Lars Von Trier se lâche et parle d'Hitler, des femmes, de Björk et de Metoo dans la promo de The House That Jack Built

Christophe Foltzer | 18 mai 2018
Christophe Foltzer | 18 mai 2018

Comme on pouvait s'y attendre, la projection cannoise de The House That Jack Built a tourné en mini-scandale avec une centaine de spectateurs quittant la salle et des festivaliers visiblement choqués par le propos et le traitement du film.

Tout au long de sa filmographie, Lars Von Trier n'a jamais fait de prisonniers. Il s'est même fait une spécialité de mettre son gros doigt là où ça fait bien mal et d'appuyer dessus avec le sourire. Et c'est une des raisons pour lesquelles son cinéma est intéressant. Mais à côté de ça, LVT est aussi victime de sa personnalité. On se rappelle en effet sa mise au ban du Festival de Cannes en 2011 après une blague sur Hitler qui lui a valu d'être Persona Non Grata à vie.

 

Photo Lars Von Trier

Lars Von Trier

 

Si la situation s'est arrangée et qu'il est de retour à Cannes, LVT n'a cependant pas droit à la Sélection Officielle, manière de lui rappeler sa punition. Mais il s'en fout. Et ce n'est pas pour ça qu'il va changer son discours. Et il l'a prouvé lors de quelques interviews autour du film, où il a parlé de la façon la plus sincère des nombreux sujets qui en font un personnage sulfureux et notamment au micro d'Allociné. Morceaux choisis :

"QUESTION : Peut-on dire que votre film est une réaction à ce que vous avez vécu à Cannes ?

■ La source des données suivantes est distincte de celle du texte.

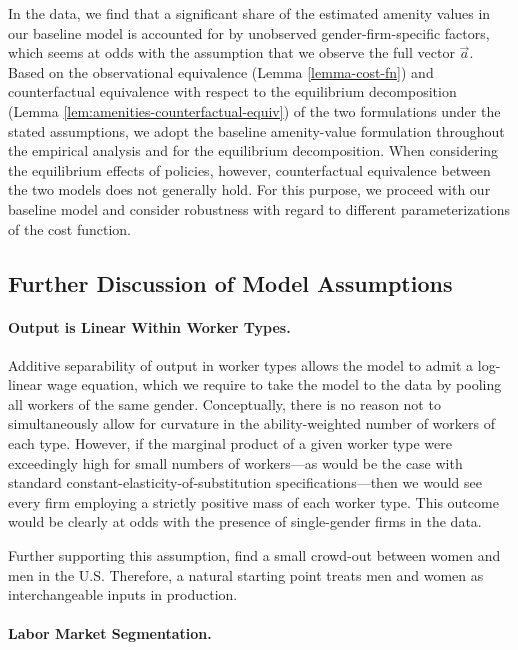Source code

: In the data, we find that a significant share of the estimated amenity values in our baseline model is accounted for by unobserved gender-firm-specific factors, which seems at odds with the assumption that we observe the full vector $\vec{a}$. Based on the observational equivalence (Lemma \ref{lemma-cost-fn}) and counterfactual equivalence with respect to the equilibrium decomposition (Lemma \ref{lem:amenities-counterfactual-equiv}) of the two formulations under the stated assumptions, we adopt the baseline amenity-value formulation throughout the empirical analysis and for the equilibrium decomposition. When considering the equilibrium effects of policies, however, counterfactual equivalence between the two models does not generally hold. For this purpose, we proceed with our baseline model and consider robustness with regard to different parameterizations of the cost function.


\subsection{Further Discussion of Model Assumptions\label{app:assumptions_discussion}}

\paragraph{Output is Linear Within Worker Types.}

Additive separability of output in worker types allows the model to admit a log-linear wage equation, which we require to take the model to the data by pooling all workers of the same gender. Conceptually, there is no reason not to simultaneously allow for curvature in the ability-weighted number of workers of each type. However, if the marginal product of a given worker type were exceedingly high for small numbers of workers---as would be the case with standard constant-elasticity-of-substitution specifications---then we would see every firm employing a strictly positive mass of each worker type. This outcome would be clearly at odds with the presence of single-gender firms in the data.

Further supporting this assumption, \citet{FukuiNakamuraSteinsson2023} find a small crowd-out between women and men in the U.S. Therefore, a natural starting point treats men and women as interchangeable inputs in production.


\paragraph{Labor Market Segmentation.}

LVT : Je suis taquin, dans le sens où je ne ferai plus de film sans Hitler désormais. Hitler sera toujours là d'une façon ou d'une autre.

QUESTION : Vous avez dit qu’il y avait eu un accueil très chaleureux quand vous êtes rentré dans la salle du Palais des festivals, mais était-ce clair dans votre tête à ce moment-là que des personnes allaient sortir avant que le film ne soit terminé?

LVT : Je l’espérais, oui. J’ai entendu qu’il y en a eu environ 100. J’ai dit : « la prochaine fois, ce sera 200 ! »

QUESTION : Ca vous plait de savoir que des personnes sont choquées ?

LVT : C’est une réaction, non ? La plupart des gens ne réagissent pas du tout aux films. Ils doivent d’abord avoir l’idée de vouloir sortir, puis passer à l’acte. C’est tout un processus de sortir d’un cinéma, au milieu d’un film. Je me souviens que quand je suis venu ici avec Element of Crime, c’était un autre type de siège dans la salle, et quand quelqu’un se levait, ça faisait « boum », « boum »… J’étais donc assis là, et quand une nouvelle scène commençait, ça faisait « boum », « boum », « boum »…. C’était comme une symphonie ! Cette fois-ci, je ne sais pas avec certitude combien de personnes sont parties."

 

Photo Matt DillonThe House That Jack Built

 

Bon, jusque là, rien d'anormal, LVT justifie son film et ses choix, bref, il fait sa promo et surfe sur le scandale. Mais, un moment donné, il faut quand même parler des précédents du réalisateur.

"QUESTION : Que pensez-vous du mouvement Me Too et des accusations à votre encontre ?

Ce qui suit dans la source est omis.